Born Gloria Jean Watkins in Hopkinsville, Kentucky in 1952, hooks published more than 30 books in her lifetime, including seminal texts Ain’t I a Woman? Black Women and Feminism, Yearning: Race Gender, and Cultural Politics and Killing Rage: Ending Racism.

Her books stretched across a range of issues including race, feminism, capitalism and intersectionality.

In 1978, she released her first published work, a collection of poems titled And There We Wept, where she changed her name to “bell hooks”. 

She adopted her maternal great-grandmother’s name, but used lowercase letters to distinguish herself.

In 1981, hooks’ published her first major work Ain’t I a Woman? one of the most important texts in feminist studies. 

hooks wrote Feminist Theory: From Margin to Center in 1984, followed by Talking Back: Thinking feminist, thinking Black: Between the Lines, Yearning: race, gender, and cultural politics and Sisters of the yam: Black women and self-recovery.

In 2000, she published one of her most famous books, All About Love: New Visions, which pairs psychological and philosophical ideas about modern love. 

“All too often women believe it is a sign of commitment, an expression of love, to endure unkindness or cruelty, to forgive and forget,” she wrote. “In actuality, when we love rightly we know that the healthy, loving response to cruelty and abuse is putting ourselves out of harm’s way.” 

In 2004, she released We Real Cool: Black Men and Masculinity, continuing to draw on themes of gender, feminism, and race. 

In the same year, she began teaching at Berea College in Kentucky, a liberal arts college that provides free tuition.

In 2016, hooks made headlines when she criticised Beyoncé’s album Lemonade in the Guardian, calling it “capitalist money-making at its best”.

“To truly be free,” she explained. “…we must choose beyond simply surviving adversity, we must dare to create lives of sustained optimal wellbeing and joy.”

In 2018, at 66, she was inducted into the Kentucky Writers’ Hall of Fame — a list that includes Barbara Kingsolver, Elizabeth Hardwick and Jean Ritchie. 

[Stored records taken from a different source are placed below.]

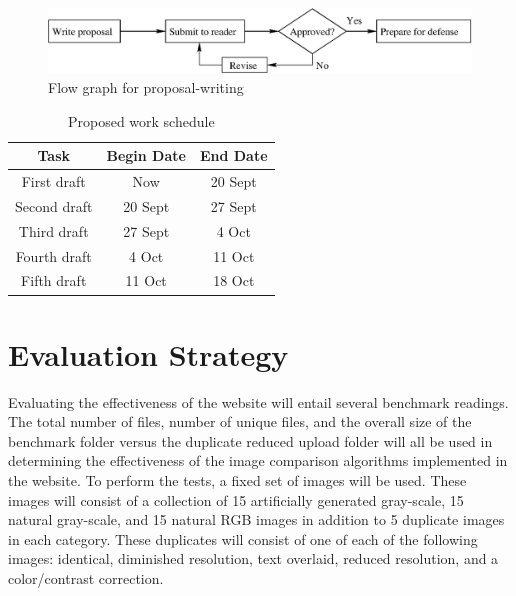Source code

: \documentclass[11pt]{article}
\begin{document}
\begin{figure}[htbp]
\centering
\includegraphics[width=5in]{flow}
\caption{Flow graph for proposal-writing}
\label{intro-fig1}
\end{figure}

\begin{table}[htbp]
\centering
\begin{tabular}{|c||c|c|}
\hline
\bf Task & \bf Begin Date & \bf End Date\\\hline\hline
First draft & Now & 20 Sept\\\hline
Second draft & 20 Sept & 27 Sept\\\hline
Third draft & 27 Sept & 4 Oct\\\hline
Fourth draft & 4 Oct & 11 Oct\\\hline
Fifth draft & 11 Oct & 18 Oct\\\hline
\end{tabular}
\caption{Proposed work schedule}
\label{intro-tab1}
\end{table}

\vspace*{-.2in}
\section{Evaluation Strategy}
\label{sec:evaluate}
\vspace*{-.1in}


Evaluating the effectiveness of the website will entail several benchmark readings. The total number of files, number of unique files, and the overall size of the benchmark folder versus the duplicate reduced upload folder will all be used in determining the effectiveness of the image comparison algorithms implemented in the website. To perform the tests, a fixed set of images will be used. These images will consist of a collection of 15 artificially generated gray-scale, 15 natural gray-scale, and 15 natural RGB images in addition to 5 duplicate images in each category. These duplicates will consist of one of each of the following images: identical, diminished resolution, text overlaid, reduced resolution, and a color/contrast correction.
\end{document}
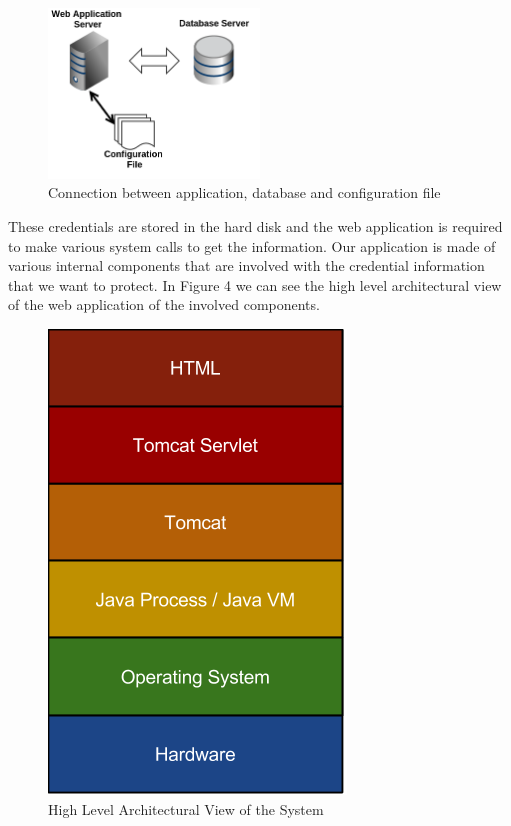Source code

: \documentclass[11pt, a4paper, twoside, notitlepage]{article}
\begin{document}
\begin{figure}[h!]
    \centering
    \includegraphics[width=0.5\textwidth]{config}
    \caption{Connection between application, database and configuration file}
\end{figure}

These credentials are stored in the hard disk and the web application is required to make various system calls to get the information. Our application is made of various internal components that are involved with the credential  information that we want to protect. In Figure 4 we can see the high level architectural view of the web application of the involved components. 

\begin{figure}[h!]
    \centering
    \includegraphics[height=0.2\paperheight]{high-level-archecuture}
    \caption{High Level Architectural View of the System}
\end{figure}
\end{document}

“I want my work to be about healing,” she said at the ceremony to accept the award. 

“I am a fortunate writer because every day of my life practically I get a letter, a phone call from someone who tells me how my work has transformed their life.”

Speaking to the Guardian, Margaret Atwood described hooks as a writer who “…embodied amazing courage and deeply felt intelligence.”

“In finding her own words and power, she inspired countless others to do the same,” she said.

“Her dedication to the cause of ending ‘sexism, sexist exploitation and oppression’ was exemplary.”

“Her impact extended far beyond the United States: many women from all over the world owe her a great debt.”

“Through her scholarship and criticism, hooks rewrote our understanding of Black feminism and womanhood, and gave a generation of readers a new way of looking at the world,” New Yorker writer Hua Hsu explained.

As an Asian American reader, I was enamoured with how critics like hooks drew on their own backgrounds and friendships, not to flatten their lives into something relatably universal but to remind us how we all index a vast, often contradictory array of tastes and experiences.”

hooks’ family announced that donations could be made to the Christian County Literacy Council which promotes reading for children or the Museums of Historic Hopkinsville Christian County where a biographical exhibit of the writer is on display.